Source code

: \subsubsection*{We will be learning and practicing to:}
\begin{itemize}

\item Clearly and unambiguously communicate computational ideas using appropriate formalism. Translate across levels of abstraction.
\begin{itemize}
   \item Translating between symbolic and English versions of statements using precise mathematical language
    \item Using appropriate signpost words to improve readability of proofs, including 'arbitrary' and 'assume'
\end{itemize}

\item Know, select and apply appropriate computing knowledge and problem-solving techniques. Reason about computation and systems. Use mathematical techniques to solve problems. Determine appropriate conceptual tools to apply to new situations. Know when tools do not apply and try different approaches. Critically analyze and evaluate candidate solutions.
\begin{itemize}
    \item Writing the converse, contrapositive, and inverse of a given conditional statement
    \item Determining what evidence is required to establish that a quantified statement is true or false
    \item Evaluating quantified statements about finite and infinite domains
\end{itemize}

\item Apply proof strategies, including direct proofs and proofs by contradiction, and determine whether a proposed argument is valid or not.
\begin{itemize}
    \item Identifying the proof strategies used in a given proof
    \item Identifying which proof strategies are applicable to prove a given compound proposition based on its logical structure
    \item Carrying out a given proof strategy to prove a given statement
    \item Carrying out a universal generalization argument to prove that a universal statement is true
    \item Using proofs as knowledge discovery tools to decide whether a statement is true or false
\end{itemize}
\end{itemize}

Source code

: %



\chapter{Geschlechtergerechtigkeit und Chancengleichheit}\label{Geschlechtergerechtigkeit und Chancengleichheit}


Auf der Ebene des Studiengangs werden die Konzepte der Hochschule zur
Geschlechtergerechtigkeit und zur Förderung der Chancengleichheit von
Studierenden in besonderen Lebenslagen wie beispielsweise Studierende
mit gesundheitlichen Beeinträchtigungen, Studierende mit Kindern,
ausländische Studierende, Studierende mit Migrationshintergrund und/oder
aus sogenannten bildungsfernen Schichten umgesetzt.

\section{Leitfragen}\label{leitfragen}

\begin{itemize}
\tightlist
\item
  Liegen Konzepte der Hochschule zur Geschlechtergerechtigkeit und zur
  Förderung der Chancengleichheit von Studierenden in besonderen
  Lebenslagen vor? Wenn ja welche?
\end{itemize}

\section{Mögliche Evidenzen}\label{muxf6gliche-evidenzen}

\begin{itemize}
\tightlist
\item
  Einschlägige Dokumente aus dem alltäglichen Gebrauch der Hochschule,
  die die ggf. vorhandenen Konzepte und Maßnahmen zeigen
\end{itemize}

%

++++++++

### What you are asked to do
Every record should be printed again exactly as it reads.

### Written answer
Source code

: \subsubsection*{We will be learning and practicing to:}
\begin{itemize}

\item Clearly and unambiguously communicate computational ideas using appropriate formalism. Translate across levels of abstraction.
\begin{itemize}
   \item Translating between symbolic and English versions of statements using precise mathematical language
    \item Using appropriate signpost words to improve readability of proofs, including 'arbitrary' and 'assume'
\end{itemize}

\item Know, select and apply appropriate computing knowledge and problem-solving techniques. Reason about computation and systems. Use mathematical techniques to solve problems. Determine appropriate conceptual tools to apply to new situations. Know when tools do not apply and try different approaches. Critically analyze and evaluate candidate solutions.
\begin{itemize}
    \item Writing the converse, contrapositive, and inverse of a given conditional statement
    \item Determining what evidence is required to establish that a quantified statement is true or false
    \item Evaluating quantified statements about finite and infinite domains
\end{itemize}

\item Apply proof strategies, including direct proofs and proofs by contradiction, and determine whether a proposed argument is valid or not.
\begin{itemize}
    \item Identifying the proof strategies used in a given proof
    \item Identifying which proof strategies are applicable to prove a given compound proposition based on its logical structure
    \item Carrying out a given proof strategy to prove a given statement
    \item Carrying out a universal generalization argument to prove that a universal statement is true
    \item Using proofs as knowledge discovery tools to decide whether a statement is true or false
\end{itemize}
\end{itemize}

Source code

: %



\chapter{Geschlechtergerechtigkeit und Chancengleichheit}\label{Geschlechtergerechtigkeit und Chancengleichheit}


Auf der Ebene des Studiengangs werden die Konzepte der Hochschule zur
Geschlechtergerechtigkeit und zur Förderung der Chancengleichheit von
Studierenden in besonderen Lebenslagen wie beispielsweise Studierende
mit gesundheitlichen Beeinträchtigungen, Studierende mit Kindern,
ausländische Studierende, Studierende mit Migrationshintergrund und/oder
aus sogenannten bildungsfernen Schichten umgesetzt.

\section{Leitfragen}\label{leitfragen}

\begin{itemize}
\tightlist
\item
  Liegen Konzepte der Hochschule zur Geschlechtergerechtigkeit und zur
  Förderung der Chancengleichheit von Studierenden in besonderen
  Lebenslagen vor? Wenn ja welche?
\end{itemize}

\section{Mögliche Evidenzen}\label{muxf6gliche-evidenzen}

\begin{itemize}
\tightlist
\item
  Einschlägige Dokumente aus dem alltäglichen Gebrauch der Hochschule,
  die die ggf. vorhandenen Konzepte und Maßnahmen zeigen
\end{itemize}

%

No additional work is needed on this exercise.